“Do you speak another language?”
“No”
That answer above is technically both correct and incorrect. While it is true that I don’t speak another language altogether, I do speak a hybrid language of sorts. For instance, since Spanglish is considered a pidgin language, I too speak a pidgin language, just without the blended name: Samoan and English.
At a certain point in my life, I was what most people consider legitimately bilingual. When moving to the middle of nowhere with my family, my grandmother had also moved with us. For the next couple of years, after coming home exhausted from the newly foreign yet energetic realm of elementary school, my grandmother would teach me Samoan. At first, it was just something that I felt that I had to do, but that sense of forced obligation quickly morphed into a desire. I’d notice how her eyes would sparkle just a tiny bit every time my pronunciation did not sound like that of a palagi or how her smile radiated her pride in me. It was glaringly obvious growing up that my grandmother favored her grandsons over her granddaughters; her preference was nowhere near being discreet, as she would dote on the boys without sparing us a second glance. Thus, seeing her look at me with just a fraction of adoration of how she would look at the boys sparked an ambition to improve, to go above and beyond her expectations and impress her. And eventually this did happen. While my comprehension skills were way more advanced than my conversational skills, I still could say Talofa to my elders, count to 100 in Samoan, recite the alphabet, and hold a simple conversation without someone threatening to fasi me. With all this progress, she would smile at me lovingly, developing a unique bond that she did not have with her other granddaughters.

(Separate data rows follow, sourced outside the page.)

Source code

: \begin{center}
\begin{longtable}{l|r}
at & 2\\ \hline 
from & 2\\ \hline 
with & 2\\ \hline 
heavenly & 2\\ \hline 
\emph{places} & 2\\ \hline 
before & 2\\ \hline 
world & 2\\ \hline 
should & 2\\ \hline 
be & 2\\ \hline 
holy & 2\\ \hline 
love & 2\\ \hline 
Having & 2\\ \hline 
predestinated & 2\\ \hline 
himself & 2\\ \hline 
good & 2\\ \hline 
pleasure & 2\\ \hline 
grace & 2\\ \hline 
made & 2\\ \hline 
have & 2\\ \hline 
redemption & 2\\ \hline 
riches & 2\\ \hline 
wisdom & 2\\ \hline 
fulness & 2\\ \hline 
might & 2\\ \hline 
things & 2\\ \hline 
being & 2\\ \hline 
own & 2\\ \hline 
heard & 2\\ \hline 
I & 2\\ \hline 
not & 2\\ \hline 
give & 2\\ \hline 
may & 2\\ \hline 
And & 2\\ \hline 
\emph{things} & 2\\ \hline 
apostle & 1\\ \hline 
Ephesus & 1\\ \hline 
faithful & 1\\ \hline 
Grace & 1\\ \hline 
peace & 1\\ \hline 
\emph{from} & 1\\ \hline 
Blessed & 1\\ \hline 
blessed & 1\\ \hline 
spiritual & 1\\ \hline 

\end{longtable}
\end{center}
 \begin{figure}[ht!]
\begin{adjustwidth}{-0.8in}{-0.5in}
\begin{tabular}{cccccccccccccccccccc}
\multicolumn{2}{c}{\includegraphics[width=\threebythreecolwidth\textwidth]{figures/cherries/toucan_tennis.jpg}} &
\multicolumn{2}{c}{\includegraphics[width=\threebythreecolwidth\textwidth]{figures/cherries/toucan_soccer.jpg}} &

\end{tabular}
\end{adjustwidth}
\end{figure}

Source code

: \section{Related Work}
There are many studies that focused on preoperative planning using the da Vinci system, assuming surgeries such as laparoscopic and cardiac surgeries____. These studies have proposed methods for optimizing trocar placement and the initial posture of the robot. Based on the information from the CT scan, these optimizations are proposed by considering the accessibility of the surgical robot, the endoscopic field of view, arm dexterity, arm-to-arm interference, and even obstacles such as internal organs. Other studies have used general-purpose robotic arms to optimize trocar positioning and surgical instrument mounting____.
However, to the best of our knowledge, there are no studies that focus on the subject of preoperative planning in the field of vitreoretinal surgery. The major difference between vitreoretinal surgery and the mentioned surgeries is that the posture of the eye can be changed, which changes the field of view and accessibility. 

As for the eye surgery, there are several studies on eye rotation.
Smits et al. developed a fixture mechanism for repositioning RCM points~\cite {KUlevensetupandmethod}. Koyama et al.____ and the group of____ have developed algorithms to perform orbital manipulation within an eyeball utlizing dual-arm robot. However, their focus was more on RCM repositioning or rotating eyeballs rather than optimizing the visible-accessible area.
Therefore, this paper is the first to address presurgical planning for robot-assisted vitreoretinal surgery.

Around the third grade, she moved out, and I suppose this was around the time that the language started dying around me. My father was always working, so I could never practice with him; my mother, being palagi and Black but not Samoan, would have been no help; my older cousins and younger siblings were not proficient enough to teach me, or at the very least help me retain it. As my barely existent proficiency started to dwindle, so did my grandmother’s health. The July before my last year in elementary school my grandmother passed away, and while mourning the sun setting on her, it never occurred that the language had also followed her to Heaven.
Hypothetically, the language may have persisted if my complex never developed. A few years later, I’m swimming in the communal pool with my cousins. While trying to cool off from the intensely blistering sun in the saltiest chlorine-filled pool to ever exist, we chatted about the random people in the pool. When I was referencing a woman playing with her child, my cousin started giggling before making the remark that planted the seed to my insecurity: “you say ‘palagi’ like a palagi.”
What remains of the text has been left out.